A week ago I was enjoying my beautiful view of the Pacific from the balcony of my hotel room on Waikiki beach. The weather was amazing. Later on in the day I could be found enjoying drinks (ok, without alcohol, I am taking care of two small children after all) in the open air bar at the bottom of our tower. Now I am sitting in my family room close to the heater vent trying to stay warm. God, I wish I was back in Hawaii.

Q spent the first few days we were back asking if we could go back to his hotel room. Since the weather in DC this week has been nothing but cold and miserable, I totally agree.
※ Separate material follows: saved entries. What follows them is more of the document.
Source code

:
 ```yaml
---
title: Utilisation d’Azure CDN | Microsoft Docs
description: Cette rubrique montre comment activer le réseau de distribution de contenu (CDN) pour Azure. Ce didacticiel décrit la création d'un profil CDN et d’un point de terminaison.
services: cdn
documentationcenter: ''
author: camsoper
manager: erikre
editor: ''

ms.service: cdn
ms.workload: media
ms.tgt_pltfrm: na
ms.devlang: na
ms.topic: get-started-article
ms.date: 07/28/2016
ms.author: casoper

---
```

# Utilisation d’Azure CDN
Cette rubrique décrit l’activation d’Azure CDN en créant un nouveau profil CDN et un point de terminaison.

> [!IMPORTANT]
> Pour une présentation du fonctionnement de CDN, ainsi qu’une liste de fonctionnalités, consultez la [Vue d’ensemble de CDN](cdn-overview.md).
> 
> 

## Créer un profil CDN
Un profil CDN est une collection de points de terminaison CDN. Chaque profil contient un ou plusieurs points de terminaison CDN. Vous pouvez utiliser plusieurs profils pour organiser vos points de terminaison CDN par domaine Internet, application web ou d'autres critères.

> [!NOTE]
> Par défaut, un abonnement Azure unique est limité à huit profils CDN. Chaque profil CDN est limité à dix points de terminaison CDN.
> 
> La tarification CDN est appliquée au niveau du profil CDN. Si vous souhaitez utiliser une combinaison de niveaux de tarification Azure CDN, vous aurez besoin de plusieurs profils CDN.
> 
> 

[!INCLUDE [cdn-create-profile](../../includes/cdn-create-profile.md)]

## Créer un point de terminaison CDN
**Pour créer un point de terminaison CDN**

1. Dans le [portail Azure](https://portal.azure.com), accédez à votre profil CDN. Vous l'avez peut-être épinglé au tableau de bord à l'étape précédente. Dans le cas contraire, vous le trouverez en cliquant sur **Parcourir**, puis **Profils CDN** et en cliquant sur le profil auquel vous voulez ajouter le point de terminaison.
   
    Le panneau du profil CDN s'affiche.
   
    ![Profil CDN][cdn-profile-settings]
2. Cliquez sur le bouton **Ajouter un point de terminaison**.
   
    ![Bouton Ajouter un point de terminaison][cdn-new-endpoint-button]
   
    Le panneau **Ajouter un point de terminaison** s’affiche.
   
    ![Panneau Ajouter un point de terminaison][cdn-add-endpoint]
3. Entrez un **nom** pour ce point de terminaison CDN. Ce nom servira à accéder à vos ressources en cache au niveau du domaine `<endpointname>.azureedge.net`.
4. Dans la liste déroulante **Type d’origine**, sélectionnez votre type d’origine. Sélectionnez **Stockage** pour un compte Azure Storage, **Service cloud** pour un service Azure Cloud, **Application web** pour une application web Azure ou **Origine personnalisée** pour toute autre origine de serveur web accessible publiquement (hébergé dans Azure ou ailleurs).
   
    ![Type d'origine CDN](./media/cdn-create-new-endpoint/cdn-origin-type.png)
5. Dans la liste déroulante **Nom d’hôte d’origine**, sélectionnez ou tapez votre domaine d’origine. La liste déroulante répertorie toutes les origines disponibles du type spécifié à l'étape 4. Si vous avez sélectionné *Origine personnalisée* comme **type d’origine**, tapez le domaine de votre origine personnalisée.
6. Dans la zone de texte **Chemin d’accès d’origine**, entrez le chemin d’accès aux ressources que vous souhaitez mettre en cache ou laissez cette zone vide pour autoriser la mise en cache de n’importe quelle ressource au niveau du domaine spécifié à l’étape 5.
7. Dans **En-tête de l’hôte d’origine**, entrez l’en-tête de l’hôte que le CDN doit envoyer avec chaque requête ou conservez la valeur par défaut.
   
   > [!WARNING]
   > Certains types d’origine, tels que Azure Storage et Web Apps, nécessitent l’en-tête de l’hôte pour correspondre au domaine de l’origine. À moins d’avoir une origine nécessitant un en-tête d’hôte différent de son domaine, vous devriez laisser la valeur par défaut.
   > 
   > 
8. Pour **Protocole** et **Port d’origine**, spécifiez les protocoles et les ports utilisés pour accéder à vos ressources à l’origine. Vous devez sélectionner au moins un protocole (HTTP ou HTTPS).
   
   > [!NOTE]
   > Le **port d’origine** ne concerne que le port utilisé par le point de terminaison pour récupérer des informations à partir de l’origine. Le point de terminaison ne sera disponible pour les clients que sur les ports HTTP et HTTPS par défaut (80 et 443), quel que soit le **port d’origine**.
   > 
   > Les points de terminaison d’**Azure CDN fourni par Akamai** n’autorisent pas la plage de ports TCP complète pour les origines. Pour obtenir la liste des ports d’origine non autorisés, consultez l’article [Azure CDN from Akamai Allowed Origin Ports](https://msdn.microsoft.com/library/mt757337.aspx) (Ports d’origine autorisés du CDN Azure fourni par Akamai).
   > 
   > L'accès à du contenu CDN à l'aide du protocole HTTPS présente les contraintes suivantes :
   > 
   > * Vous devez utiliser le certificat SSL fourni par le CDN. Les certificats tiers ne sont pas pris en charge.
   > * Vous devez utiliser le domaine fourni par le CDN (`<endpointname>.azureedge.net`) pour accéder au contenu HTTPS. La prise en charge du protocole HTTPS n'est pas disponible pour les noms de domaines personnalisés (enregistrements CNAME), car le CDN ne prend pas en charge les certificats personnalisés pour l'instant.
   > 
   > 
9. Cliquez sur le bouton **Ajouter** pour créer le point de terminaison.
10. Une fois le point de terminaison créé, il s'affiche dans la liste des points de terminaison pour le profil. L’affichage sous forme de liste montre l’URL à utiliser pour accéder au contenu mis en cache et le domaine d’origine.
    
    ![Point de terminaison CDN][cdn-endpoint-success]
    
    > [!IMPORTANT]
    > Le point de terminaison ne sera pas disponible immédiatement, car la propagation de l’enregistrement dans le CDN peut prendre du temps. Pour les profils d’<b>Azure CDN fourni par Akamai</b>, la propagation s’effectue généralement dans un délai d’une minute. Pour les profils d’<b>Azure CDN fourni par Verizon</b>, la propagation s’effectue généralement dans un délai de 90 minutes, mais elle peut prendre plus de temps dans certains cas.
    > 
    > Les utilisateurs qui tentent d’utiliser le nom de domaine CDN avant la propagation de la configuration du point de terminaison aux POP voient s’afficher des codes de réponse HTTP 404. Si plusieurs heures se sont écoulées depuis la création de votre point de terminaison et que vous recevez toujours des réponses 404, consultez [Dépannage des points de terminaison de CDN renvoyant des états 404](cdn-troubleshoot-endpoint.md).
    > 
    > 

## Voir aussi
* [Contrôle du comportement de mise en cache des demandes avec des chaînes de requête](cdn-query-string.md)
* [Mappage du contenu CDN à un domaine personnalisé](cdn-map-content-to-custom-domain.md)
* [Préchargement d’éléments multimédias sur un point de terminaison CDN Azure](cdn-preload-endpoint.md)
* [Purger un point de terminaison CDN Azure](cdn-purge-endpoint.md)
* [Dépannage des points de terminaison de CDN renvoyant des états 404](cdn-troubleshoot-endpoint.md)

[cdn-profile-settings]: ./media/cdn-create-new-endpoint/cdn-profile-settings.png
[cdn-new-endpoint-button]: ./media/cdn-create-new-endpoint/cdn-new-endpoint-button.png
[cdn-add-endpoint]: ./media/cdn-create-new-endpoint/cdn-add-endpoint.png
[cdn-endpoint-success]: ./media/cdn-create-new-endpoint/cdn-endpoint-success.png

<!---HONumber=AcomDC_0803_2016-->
Hawaii was absolutely beautiful. I'd say it is one of the most beautiful places in the world. (Other nominations for the most beautiful places in the world are welcome. I'll be sure to attend any conferences there too.) Somehow the combination of incredible blue ocean next to lush green mountains and cliffs seemed almost too much. I grew up near the beach, Long Island, NY, to be exact. When we cut school we went to the beach. I spent most of my childhood summers on a boat. I love the water. But our landscape was very flat. In my mind beaches just don't go with mountains. Mountains were in places like the Poconos where my aunt had a house and we'd spend winter weekends skiing. (No my family is not as well off as this description might make you think.)

But put mountains together with beaches, add lush foliage and warm temperatures, and you get something almost too good to be true. An old neighbor of ours, a year or two younger than I am, moved to Hawaii a few years ago. I thought a lot about if I could live in a place like that. I am not sure I could. It would almost be like looking at the sun too long. Beautiful but too bright.

But the reality is that life in Hawaii, much like life anywhere else, has its dirty and depressing side. Driving to the airport you see plenty of run down apartment buildings, garbage, and poverty. It is disconcerting to look at one side of the street and see tall, beautiful hotels with incredible grounds and beaches and see a run down shabby apartment complex on the other. Of course when you are on vacation, mostly what you see is the incredible beauty you are supposed to see. What produces that beauty, the people who make sure your food is cooked and your room is clean and the grounds are tended, we aren't supposed to think about that and how they might live.

This is why we should never confuse vacation with real life. If I actually lived in Hawaii I would have a house that would still need cleaning, kids that needed tending, food that needed cooking, laundry that needed to be washed. I would still struggle to pay the bills. I would see other people struggling far more than I do, just like I do here at home. Just moving to paradise doesn't solve all your problems.

Then again, I wouldn't need to be hovering by the heater if i lived in paradise. And so I dream of Hawaii. Only in my dreams I look a lot better in a bathing suit.